O conflito ganhou um novo capítulo quando André Ceciliano compartilhou em seu perfil no Instagram uma postagem de Quaquá sobre sua esposa, Gabriela Lopes, acompanhada da palavra “bandido”. A reação de Quaquá foi imediata, anunciando que apresentará representações nas esferas cível, criminal e no comitê de ética do partido.
A escalada da tensão não passou despercebida dentro da legenda. O Setorial de Mulheres do PT-RJ emitiu uma nota de repúdio, classificando a atitude de Ceciliano como violência política de gênero e exigindo uma retratação pública por parte do secretário de Assuntos Federativos.

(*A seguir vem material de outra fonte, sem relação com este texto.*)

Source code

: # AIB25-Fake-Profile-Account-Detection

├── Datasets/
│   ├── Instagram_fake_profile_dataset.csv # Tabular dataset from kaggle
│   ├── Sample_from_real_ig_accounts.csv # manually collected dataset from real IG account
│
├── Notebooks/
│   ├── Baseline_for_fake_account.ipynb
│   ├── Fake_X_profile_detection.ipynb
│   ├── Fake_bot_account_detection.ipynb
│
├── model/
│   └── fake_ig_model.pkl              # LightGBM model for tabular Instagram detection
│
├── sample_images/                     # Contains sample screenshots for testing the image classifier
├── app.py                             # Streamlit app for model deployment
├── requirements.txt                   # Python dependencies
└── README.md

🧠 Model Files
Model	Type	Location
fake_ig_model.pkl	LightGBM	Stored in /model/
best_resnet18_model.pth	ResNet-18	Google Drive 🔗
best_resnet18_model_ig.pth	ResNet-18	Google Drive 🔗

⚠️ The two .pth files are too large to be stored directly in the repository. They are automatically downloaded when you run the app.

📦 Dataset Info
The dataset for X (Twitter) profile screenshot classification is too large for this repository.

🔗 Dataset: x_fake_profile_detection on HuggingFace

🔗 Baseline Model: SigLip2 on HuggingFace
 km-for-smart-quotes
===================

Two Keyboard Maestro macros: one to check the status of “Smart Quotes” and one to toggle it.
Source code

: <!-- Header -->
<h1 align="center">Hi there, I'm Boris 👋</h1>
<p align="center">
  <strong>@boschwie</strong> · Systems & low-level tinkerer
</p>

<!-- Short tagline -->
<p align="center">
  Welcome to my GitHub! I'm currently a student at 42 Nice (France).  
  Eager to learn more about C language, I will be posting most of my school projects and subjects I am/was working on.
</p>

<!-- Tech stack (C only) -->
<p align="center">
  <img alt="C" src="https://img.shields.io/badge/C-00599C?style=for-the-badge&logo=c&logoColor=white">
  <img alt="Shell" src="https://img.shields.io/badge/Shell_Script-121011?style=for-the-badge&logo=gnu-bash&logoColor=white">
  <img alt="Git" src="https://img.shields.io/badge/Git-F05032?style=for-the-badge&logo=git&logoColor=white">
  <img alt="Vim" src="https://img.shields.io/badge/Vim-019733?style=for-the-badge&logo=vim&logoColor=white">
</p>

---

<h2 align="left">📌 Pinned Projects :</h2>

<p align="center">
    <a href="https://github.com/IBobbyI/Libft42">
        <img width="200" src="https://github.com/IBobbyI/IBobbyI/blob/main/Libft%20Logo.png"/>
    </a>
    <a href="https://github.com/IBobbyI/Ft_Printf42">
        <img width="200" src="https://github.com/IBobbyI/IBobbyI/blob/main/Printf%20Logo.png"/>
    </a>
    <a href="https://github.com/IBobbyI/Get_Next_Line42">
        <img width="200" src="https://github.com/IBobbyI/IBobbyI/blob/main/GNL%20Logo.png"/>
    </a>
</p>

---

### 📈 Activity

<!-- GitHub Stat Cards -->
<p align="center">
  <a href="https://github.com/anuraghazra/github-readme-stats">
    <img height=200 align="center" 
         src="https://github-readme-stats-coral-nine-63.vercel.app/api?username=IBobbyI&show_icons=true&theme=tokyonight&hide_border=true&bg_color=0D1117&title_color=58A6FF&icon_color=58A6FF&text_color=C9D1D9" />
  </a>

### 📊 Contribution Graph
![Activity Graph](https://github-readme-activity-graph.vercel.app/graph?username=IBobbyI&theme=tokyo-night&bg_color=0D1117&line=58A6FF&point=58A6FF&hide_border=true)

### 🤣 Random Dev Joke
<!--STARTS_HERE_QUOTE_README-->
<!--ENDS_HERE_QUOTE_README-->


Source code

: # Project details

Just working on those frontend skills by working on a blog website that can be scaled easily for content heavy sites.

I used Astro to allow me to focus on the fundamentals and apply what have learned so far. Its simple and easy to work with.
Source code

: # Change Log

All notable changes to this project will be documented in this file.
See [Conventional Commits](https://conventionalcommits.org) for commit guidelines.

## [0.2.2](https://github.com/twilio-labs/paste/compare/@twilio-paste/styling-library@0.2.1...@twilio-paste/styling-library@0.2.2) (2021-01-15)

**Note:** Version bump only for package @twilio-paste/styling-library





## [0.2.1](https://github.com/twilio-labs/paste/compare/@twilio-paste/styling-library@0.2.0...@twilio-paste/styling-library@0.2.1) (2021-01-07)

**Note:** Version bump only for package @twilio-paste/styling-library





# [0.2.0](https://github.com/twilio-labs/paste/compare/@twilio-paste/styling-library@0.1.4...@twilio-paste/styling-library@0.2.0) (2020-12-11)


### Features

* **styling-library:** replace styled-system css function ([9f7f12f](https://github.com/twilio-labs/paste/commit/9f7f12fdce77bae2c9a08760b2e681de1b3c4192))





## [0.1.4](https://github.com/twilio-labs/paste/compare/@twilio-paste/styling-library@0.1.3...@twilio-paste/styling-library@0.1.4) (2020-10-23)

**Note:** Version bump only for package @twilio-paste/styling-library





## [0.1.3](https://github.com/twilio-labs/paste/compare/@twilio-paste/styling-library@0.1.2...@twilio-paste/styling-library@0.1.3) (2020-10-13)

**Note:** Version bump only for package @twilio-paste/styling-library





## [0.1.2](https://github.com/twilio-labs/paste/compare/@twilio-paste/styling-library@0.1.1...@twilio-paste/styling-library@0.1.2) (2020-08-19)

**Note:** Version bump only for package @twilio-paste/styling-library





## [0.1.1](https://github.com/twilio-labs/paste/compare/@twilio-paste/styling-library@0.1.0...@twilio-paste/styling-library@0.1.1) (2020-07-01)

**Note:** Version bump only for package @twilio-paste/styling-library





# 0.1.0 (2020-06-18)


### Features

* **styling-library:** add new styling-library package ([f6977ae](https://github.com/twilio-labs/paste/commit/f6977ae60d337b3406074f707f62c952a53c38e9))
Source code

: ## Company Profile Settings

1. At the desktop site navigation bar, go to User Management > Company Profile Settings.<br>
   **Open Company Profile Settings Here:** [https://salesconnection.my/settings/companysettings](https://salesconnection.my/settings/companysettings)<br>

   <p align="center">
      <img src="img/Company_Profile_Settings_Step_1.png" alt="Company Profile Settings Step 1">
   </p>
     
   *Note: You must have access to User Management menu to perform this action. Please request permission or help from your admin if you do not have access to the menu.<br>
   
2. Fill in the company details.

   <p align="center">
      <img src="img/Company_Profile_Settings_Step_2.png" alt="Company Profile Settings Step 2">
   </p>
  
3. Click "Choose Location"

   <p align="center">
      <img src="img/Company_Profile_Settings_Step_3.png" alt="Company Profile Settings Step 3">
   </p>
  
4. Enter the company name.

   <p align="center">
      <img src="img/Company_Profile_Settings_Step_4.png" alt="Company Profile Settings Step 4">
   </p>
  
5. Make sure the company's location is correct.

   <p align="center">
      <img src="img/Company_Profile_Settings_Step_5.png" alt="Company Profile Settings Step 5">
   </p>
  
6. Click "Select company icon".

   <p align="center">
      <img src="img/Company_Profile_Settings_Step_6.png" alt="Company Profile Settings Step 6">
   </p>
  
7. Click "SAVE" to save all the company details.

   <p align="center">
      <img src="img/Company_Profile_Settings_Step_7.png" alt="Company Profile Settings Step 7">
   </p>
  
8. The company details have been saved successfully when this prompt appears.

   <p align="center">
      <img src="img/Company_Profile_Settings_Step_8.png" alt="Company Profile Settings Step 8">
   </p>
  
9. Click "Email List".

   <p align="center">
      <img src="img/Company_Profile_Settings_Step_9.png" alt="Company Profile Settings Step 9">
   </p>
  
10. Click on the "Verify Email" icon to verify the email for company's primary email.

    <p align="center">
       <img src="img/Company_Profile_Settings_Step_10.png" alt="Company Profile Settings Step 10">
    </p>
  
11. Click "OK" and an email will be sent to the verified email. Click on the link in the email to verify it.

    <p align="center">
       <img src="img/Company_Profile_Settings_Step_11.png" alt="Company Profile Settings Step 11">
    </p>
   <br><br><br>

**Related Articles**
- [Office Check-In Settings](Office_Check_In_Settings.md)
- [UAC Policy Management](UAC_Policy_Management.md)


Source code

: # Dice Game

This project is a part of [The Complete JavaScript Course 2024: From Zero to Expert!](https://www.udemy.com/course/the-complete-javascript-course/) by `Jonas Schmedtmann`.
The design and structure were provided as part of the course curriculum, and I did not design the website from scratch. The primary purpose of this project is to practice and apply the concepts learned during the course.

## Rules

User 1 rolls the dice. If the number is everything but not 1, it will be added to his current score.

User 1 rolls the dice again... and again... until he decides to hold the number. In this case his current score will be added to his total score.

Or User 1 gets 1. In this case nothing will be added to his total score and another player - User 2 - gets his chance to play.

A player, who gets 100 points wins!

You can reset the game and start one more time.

Em meio a essa turbulência, o anúncio da possível candidatura de Bacellar ao Senado adiciona mais um elemento à complexa teia política do estado. A movimentação é vista como uma estratégia dentro de uma disputa velada entre figuras de destaque e Cláudio Castro, visando desarticular politicamente o governador.
A festa de despedida de Luciano Vieira para o PSDB também chamou atenção, em particular pela ausência de importantes nomes do partido, como Sávio Neves, Marcelo Queiroz e Talita Galhardo. O evento, que reuniu figuras de diferentes espectros políticos, como Eduardo Paes, Cláudio Castro e Washington Reis, contrastou com a falta de manifestações de relevantes tucanos.
A convergência de forças políticas, desde petistas até membros do PL, foi comparada a uma “coligação orgiástica”, evocando a memória de Sirkis e sua visão sobre as complexas alianças no cenário político.